# [WORK ORDER]
All of the records below are to be given again word for word, with the pictures removed.

# [DATA EXTRACT]
▶

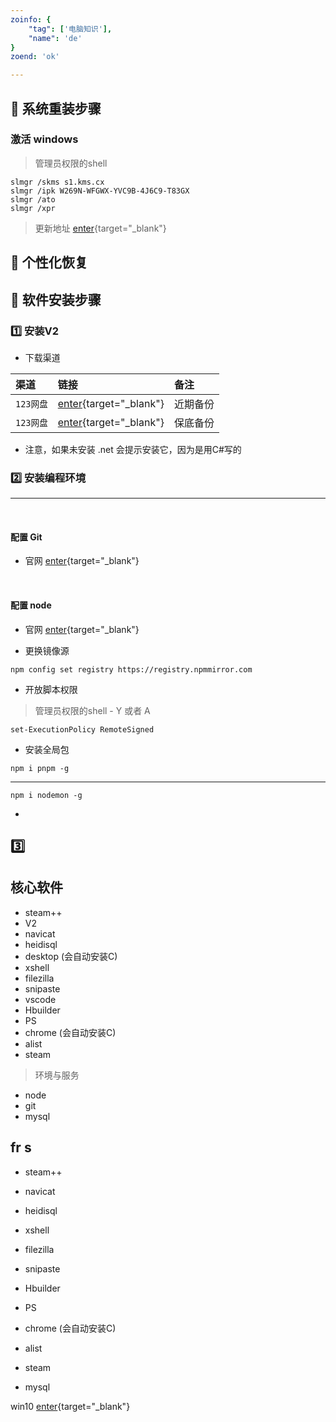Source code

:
 ```yaml
---
zoinfo: {
    "tag": ['电脑知识'],
    "name": 'de'
}
zoend: 'ok'

---
```



## 💖 系统重装步骤

### 激活 windows

> 管理员权限的shell

```shell
slmgr /skms s1.kms.cx
slmgr /ipk W269N-WFGWX-YVC9B-4J6C9-T83GX
slmgr /ato
slmgr /xpr
```

> 更新地址 [enter](https://kms.cx/){target="_blank"}


## 💖 个性化恢复

## 💖 软件安装步骤

### 1️⃣ 安装V2

- 下载渠道

| 渠道        |     链接 |      备注     |
| :---        |    :----   |          :--- |
| `123网盘`      | [enter](https://www.123pan.com/s/RRRYjv-YbS0A.html){target="_blank"}      |  近期备份  |
| `123网盘`      | [enter](https://www.123pan.com/s/RRRYjv-KOS0A.html){target="_blank"}      |  保底备份  |

- 注意，如果未安装 .net 会提示安装它，因为是用C#写的

### 2️⃣ 安装编程环境

---

<br/>

#### 配置 Git

- 官网 [enter](https://git-scm.com/download){target="_blank"}

<br/>

#### 配置 node

- 官网 [enter](https://nodejs.org/en){target="_blank"}

- 更换镜像源

```shell
npm config set registry https://registry.npmmirror.com
```
- 开放脚本权限

> 管理员权限的shell - Y 或者 A

```shell
set-ExecutionPolicy RemoteSigned
```

- 安装全局包

```shell
npm i pnpm -g
```
---

```shell
npm i nodemon -g
```



-
## 3️⃣ 

## 核心软件

- steam++   
- V2  
- navicat  
- heidisql  
- desktop (会自动安装C)
- xshell
- filezilla
- snipaste
- vscode
- Hbuilder
- PS
- chrome (会自动安装C)
- alist
- steam

> 环境与服务

- node
- git
- mysql

## fr s

- steam++   
- navicat  
- heidisql  

- xshell
- filezilla
- snipaste


- Hbuilder
- PS
- chrome (会自动安装C)
- alist
- steam


- mysql


win10 [enter](https://www.baidu.com/s?ie=utf-8&f=8&rsv_bp=1&tn=baidu&wd=markdown%E7%94%A8%E6%88%B7%E4%BB%A3%E7%A0%81%E7%89%87%E6%AE%B5vsc&oq=markdown%25E7%2594%25A8%25E6%2588%25B7%25E4%25BB%25A3%25E7%25A0%2581%25E7%2589%2587%25E6%25AE%25B5&rsv_pq=b16e079a003b07c1&rsv_t=99f3VrX08kBu%2F1%2FpogcEbx4pS3HuKjJmDTixFzWEpoJYSb%2BXn3SG3Xb2ID8&rqlang=cn&rsv_dl=tb&rsv_enter=1&rsv_sug3=5&rsv_sug1=5&rsv_sug7=100&rsv_sug2=0&rsv_btype=t&inputT=1047&rsv_sug4=4065){target="_blank"}

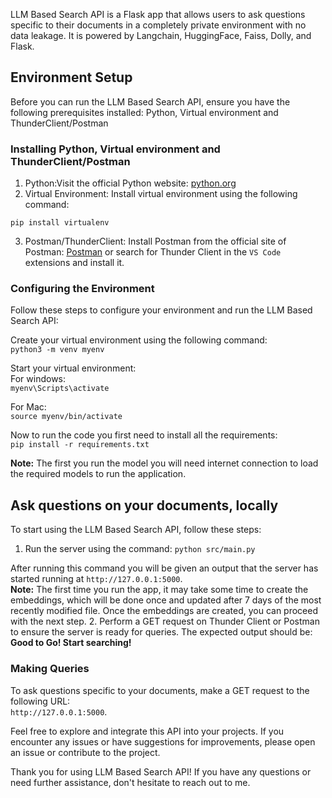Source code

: LLM Based Search API is a Flask app that allows users to ask questions specific to their documents in a completely private environment with no data leakage. It is powered by Langchain, HuggingFace, Faiss, Dolly, and Flask.

## Environment Setup
Before you can run the LLM Based Search API, ensure you have the following prerequisites installed:
Python, Virtual environment and ThunderClient/Postman
### Installing Python, Virtual environment and ThunderClient/Postman
1. Python:Visit the official Python website: [python.org](https://www.python.org)   
2. Virtual Environment: Install virtual environment using the following command:  
``` 
pip install virtualenv
```      
3. Postman/ThunderClient: Install Postman from the official site of Postman: [Postman](https://www.postman.com/downloads/) or search for Thunder Client in the `VS Code` extensions and install it.

### Configuring the Environment
Follow these steps to configure your environment and run the LLM Based Search API:  

Create your virtual environment using the following command:  
`python3 -m venv myenv `

Start your virtual environment:  
For windows:  
`myenv\Scripts\activate` 

For Mac:  
`source myenv/bin/activate`

Now to run the code you first need to install all the requirements:  
`pip install -r requirements.txt `

**Note:**  The first you run the model you will need internet connection to load the required models to run the application.

## Ask questions on your documents, locally
To start using the LLM Based Search API, follow these steps:  

1. Run the server using the command:
`python src/main.py`

After running this command you will be given an output that the server has started running at `http://127.0.0.1:5000`.   
**Note:** The first time you run the app, it may take some time to create the embeddings, which will be done once and updated after 7 days of the most recently modified file. Once the embeddings are created, you can proceed with the next step.
2. Perform a GET request on Thunder Client or Postman to ensure the server is ready for queries. The expected output should be: **Good to Go! Start searching!**  

### Making Queries
To ask questions specific to your documents, make a GET request to the following URL:  
`http://127.0.0.1:5000`.   

Feel free to explore and integrate this API into your projects. If you encounter any issues or have suggestions for improvements, please open an issue or contribute to the project.

Thank you for using LLM Based Search API! If you have any questions or need further assistance, don't hesitate to reach out to me.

◀

# [ANSWER BOX]
Source code

:
 ```yaml
---
zoinfo: {
    "tag": ['电脑知识'],
    "name": 'de'
}
zoend: 'ok'

---
```



## 💖 系统重装步骤

### 激活 windows

> 管理员权限的shell

```shell
slmgr /skms s1.kms.cx
slmgr /ipk W269N-WFGWX-YVC9B-4J6C9-T83GX
slmgr /ato
slmgr /xpr
```

> 更新地址 [enter](https://kms.cx/){target="_blank"}


## 💖 个性化恢复

## 💖 软件安装步骤

### 1️⃣ 安装V2

- 下载渠道

| 渠道        |     链接 |      备注     |
| :---        |    :----   |          :--- |
| `123网盘`      | [enter](https://www.123pan.com/s/RRRYjv-YbS0A.html){target="_blank"}      |  近期备份  |
| `123网盘`      | [enter](https://www.123pan.com/s/RRRYjv-KOS0A.html){target="_blank"}      |  保底备份  |

- 注意，如果未安装 .net 会提示安装它，因为是用C#写的

### 2️⃣ 安装编程环境

---

<br/>

#### 配置 Git

- 官网 [enter](https://git-scm.com/download){target="_blank"}

<br/>

#### 配置 node

- 官网 [enter](https://nodejs.org/en){target="_blank"}

- 更换镜像源

```shell
npm config set registry https://registry.npmmirror.com
```
- 开放脚本权限

> 管理员权限的shell - Y 或者 A

```shell
set-ExecutionPolicy RemoteSigned
```

- 安装全局包

```shell
npm i pnpm -g
```
---

```shell
npm i nodemon -g
```



-
## 3️⃣ 

## 核心软件

- steam++   
- V2  
- navicat  
- heidisql  
- desktop (会自动安装C)
- xshell
- filezilla
- snipaste
- vscode
- Hbuilder
- PS
- chrome (会自动安装C)
- alist
- steam

> 环境与服务

- node
- git
- mysql

## fr s

- steam++   
- navicat  
- heidisql  

- xshell
- filezilla
- snipaste


- Hbuilder
- PS
- chrome (会自动安装C)
- alist
- steam


- mysql


win10 [enter](https://www.baidu.com/s?ie=utf-8&f=8&rsv_bp=1&tn=baidu&wd=markdown%E7%94%A8%E6%88%B7%E4%BB%A3%E7%A0%81%E7%89%87%E6%AE%B5vsc&oq=markdown%25E7%2594%25A8%25E6%2588%25B7%25E4%25BB%25A3%25E7%25A0%2581%25E7%2589%2587%25E6%25AE%25B5&rsv_pq=b16e079a003b07c1&rsv_t=99f3VrX08kBu%2F1%2FpogcEbx4pS3HuKjJmDTixFzWEpoJYSb%2BXn3SG3Xb2ID8&rqlang=cn&rsv_dl=tb&rsv_enter=1&rsv_sug3=5&rsv_sug1=5&rsv_sug7=100&rsv_sug2=0&rsv_btype=t&inputT=1047&rsv_sug4=4065){target="_blank"}

Source code

: LLM Based Search API is a Flask app that allows users to ask questions specific to their documents in a completely private environment with no data leakage. It is powered by Langchain, HuggingFace, Faiss, Dolly, and Flask.

## Environment Setup
Before you can run the LLM Based Search API, ensure you have the following prerequisites installed:
Python, Virtual environment and ThunderClient/Postman
### Installing Python, Virtual environment and ThunderClient/Postman
1. Python:Visit the official Python website: [python.org](https://www.python.org)   
2. Virtual Environment: Install virtual environment using the following command:  
``` 
pip install virtualenv
```      
3. Postman/ThunderClient: Install Postman from the official site of Postman: [Postman](https://www.postman.com/downloads/) or search for Thunder Client in the `VS Code` extensions and install it.

### Configuring the Environment
Follow these steps to configure your environment and run the LLM Based Search API:  

Create your virtual environment using the following command:  
`python3 -m venv myenv `

Start your virtual environment:  
For windows:  
`myenv\Scripts\activate` 

For Mac:  
`source myenv/bin/activate`

Now to run the code you first need to install all the requirements:  
`pip install -r requirements.txt `

**Note:**  The first you run the model you will need internet connection to load the required models to run the application.

## Ask questions on your documents, locally
To start using the LLM Based Search API, follow these steps:  

1. Run the server using the command:
`python src/main.py`

After running this command you will be given an output that the server has started running at `http://127.0.0.1:5000`.   
**Note:** The first time you run the app, it may take some time to create the embeddings, which will be done once and updated after 7 days of the most recently modified file. Once the embeddings are created, you can proceed with the next step.
2. Perform a GET request on Thunder Client or Postman to ensure the server is ready for queries. The expected output should be: **Good to Go! Start searching!**  

### Making Queries
To ask questions specific to your documents, make a GET request to the following URL:  
`http://127.0.0.1:5000`.   

Feel free to explore and integrate this API into your projects. If you encounter any issues or have suggestions for improvements, please open an issue or contribute to the project.

Thank you for using LLM Based Search API! If you have any questions or need further assistance, don't hesitate to reach out to me.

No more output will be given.